Give the credit to the winner:
Credit belongs to
the winners for winning. MSU beat NUT
because they crushed us in the air, they pinned us on the downwind sidelines,
and they helped their throwers out by making tough catches, all three factors
were amplified in the wind and MSU won.
2.
Take credit for losing:
Credit belongs to
the losers for screwing up. NUT lost to
MSU because we didn’t win any jump balls, we didn’t complete passes off of the
trapside, and we dropped a lot catchable passes, all three factors were
amplified in the wind and NUT lost.
Although the points
are identical the perspective here matters.
As a team when you “take credit for losing” you disrespect your opponent. Imagine winning a game of ultimate and
afterward overhearing the other team say things like:
·
If
it wasn’t so windy we would have won
·
If
we didn’t choke against their zone we would have won
·
If
(player x) didn’t screw up we would have won
These are
frustrating things to hear because even after beating them in a fair game they
refuse to acknowledge what you’ve done.
They see themselves as the better team and write off your accomplishment
as a mistake, the kind of fluke game that would have gone the other way nine
out of ten times.
Not only is taking
the credit for losing disrespectful to the opposition I think it works to
hamstring a team’s ability to learn from the defeat. The most accessible example I have are the
Illinois v. Iowa games from 2012. In
2012 Illinois lost to Iowa three times, each by a score of 15-9. The Illinois kids would walk away from the
games saying things like “if Iowa had played man defense we would have crushed
them,” or “we choked against their zone we can crush it next time.” Shockingly Illinois would lose over and over
again. We would belly laugh about how
our team was great against zones because we had Ryan Smith, but we’d perform
atrociously against zones1, and then we would make ourselves feel
better by saying that in a no wind game would smash the other team.
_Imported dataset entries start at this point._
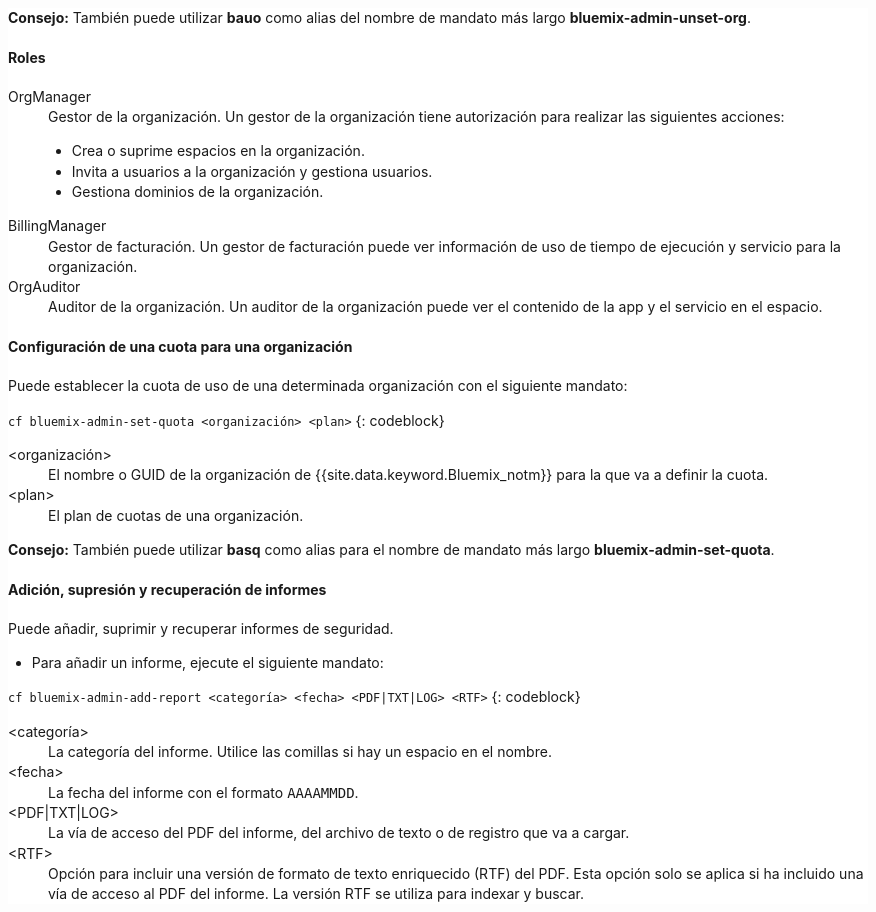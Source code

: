**Consejo:** También puede utilizar **bauo** como alias del nombre de mandato más largo
**bluemix-admin-unset-org**.

#### Roles

<dl class="parml">
<dt class="pt dlterm">OrgManager</dt>
<dd class="pd">Gestor de la organización. Un gestor de la organización tiene autorización para realizar las siguientes acciones:
<ul>
<li>Crea o suprime espacios en la organización.</li>
<li>Invita a usuarios a la organización y gestiona usuarios.</li>
<li>Gestiona dominios de la organización.</li>
</ul>
</dd>
<dt class="pt dlterm">BillingManager</dt>
<dd class="pd">Gestor de facturación. Un gestor de facturación puede ver información de uso de tiempo de ejecución y servicio para la organización.</dd>
<dt class="pt dlterm">OrgAuditor</dt>
<dd class="pd">Auditor de la organización. Un auditor de la organización puede ver el contenido de la app y el servicio en el espacio.</dd>
</dl>

#### Configuración de una cuota para una organización

Puede establecer la cuota de uso de una determinada organización con el siguiente mandato:

`cf bluemix-admin-set-quota <organización> <plan>`
{: codeblock}

<dl class="parml">
<dt class="pt dlterm">&lt;organización&gt;</dt>
<dd class="pd">El nombre o GUID de la organización de {{site.data.keyword.Bluemix_notm}} para la que va a definir la cuota.</dd>
<dt class="pt dlterm">&lt;plan&gt;</dt>
<dd class="pd">El plan de cuotas de una organización.</dd>
</dl>

**Consejo:** También puede utilizar **basq** como alias para el nombre de mandato más largo
**bluemix-admin-set-quota**.

#### Adición, supresión y recuperación de informes

Puede añadir, suprimir y recuperar informes de seguridad.
* Para añadir un informe, ejecute el siguiente mandato:

`cf bluemix-admin-add-report <categoría> <fecha> <PDF|TXT|LOG> <RTF>`
{: codeblock}

<dl class="parml">
<dt class="pt dlterm">&lt;categoría&gt;</dt>
<dd class="pd">La categoría del informe. Utilice las comillas si hay un espacio en el nombre.</dd>
<dt class="pt dlterm">&lt;fecha&gt;</dt>
<dd class="pd">La fecha del informe con el formato <samp class="ph codeph">AAAAMMDD</samp>.</dd>
<dt class="pt dlterm">&lt;PDF|TXT|LOG&gt;</dt>
<dd class="pd">La vía de acceso del PDF del informe, del archivo de texto o de registro que va a cargar.</dd>
<dt class="pt dlterm">&lt;RTF&gt;</dt>
<dd class="pd">Opción para incluir una versión de formato de texto enriquecido (RTF) del PDF. Esta opción solo se aplica si ha incluido una vía de acceso al PDF del informe. La versión RTF se utiliza para indexar y buscar.</dd>
</dl>
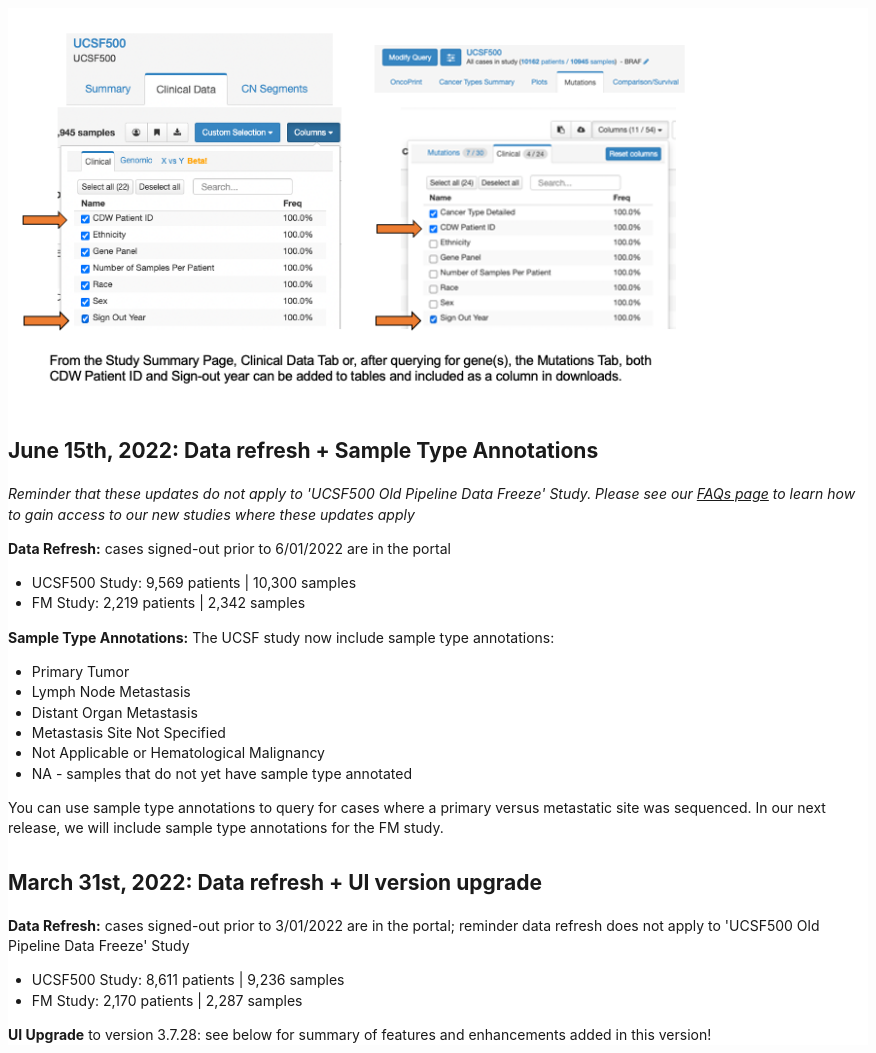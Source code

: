 <img src="https://raw.githubusercontent.com/UCSF-CBI/cbioportal_docs/master/docs/images/soyear_patientid.png" width="700" />

## June 15th, 2022: Data refresh + Sample Type Annotations
<i>Reminder that these updates do not apply to 'UCSF500 Old Pipeline Data Freeze' Study. Please see our [FAQs page](https://cbioportal.ucsf.edu/cbioportal/faq#how-do-i-get-access-to-the-new-pipeline-data) to learn how to gain access to our new studies where these updates apply</i>

**Data Refresh:** cases signed-out prior to 6/01/2022 are in the portal
  * UCSF500 Study: 9,569 patients | 10,300 samples
  * FM Study: 2,219 patients | 2,342 samples

**Sample Type Annotations:** The UCSF study now include sample type annotations:
 * Primary Tumor
 * Lymph Node Metastasis
 * Distant Organ Metastasis
 * Metastasis Site Not Specified
 * Not Applicable or Hematological Malignancy
 * NA - samples that do not yet have sample type annotated

You can use sample type annotations to query for cases where a primary versus metastatic site was sequenced. In our next release, we will include sample type annotations for the FM study. 

## March 31st, 2022: Data refresh + UI version upgrade

**Data Refresh:** cases signed-out prior to 3/01/2022 are in the portal; reminder data refresh does not apply to 'UCSF500 Old Pipeline Data Freeze' Study
  * UCSF500 Study: 8,611 patients | 9,236 samples
  * FM Study: 2,170 patients | 2,287 samples

**UI Upgrade** to version 3.7.28: see below for summary of features and enhancements added in this version!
We never learned and we paid for it in the
end.
Alternatively we
could have said things like “they trap us really well on the sidelines,” “once
we turn it they pick up and get going very quickly,” “they are set up for good
angles on our cross field throws.” With
this kind of mentality we start viewing the Iowa zone as something to work
through, something to learn from, rather than an asterisk over some
losses. Without a control group I am
left only with speculation. If we
respected Iowa’s zones, if we had tried to learn from it rather than wave it
off, if we had stopped using it as an excuse and owned it as a deficiency in
our game would we have been better equipped to finish the game-to-go against
MSU?
Moving back to NUTs
perspective: we could walk away thinking “there’s no way that guy will sky us
6/6 times again”, “there’s no way we’d give up 2 breaks at the end of the game
again”, “there’s no way Hair will lay out for no reason on universe again”, “we’re
better than those guys and we’ll show it next time.” Or we could own that we were the worse team,
that MSU smashed us with their sideline trap and that we can’t beat that guy in
1v1 jump balls. Then we can start
working through these issues, we can become better throwers, we can buy into
the need to swarm jump balls, and we can be better because of it.
1. Iowa (15-9, 15-9, 15-9); Tufts (bageled
in the first half); EIU (lost in quarterfinals of regionals); MSU (lost in the
game to go)
It's hard to get better at zone O when your team can't run zone D.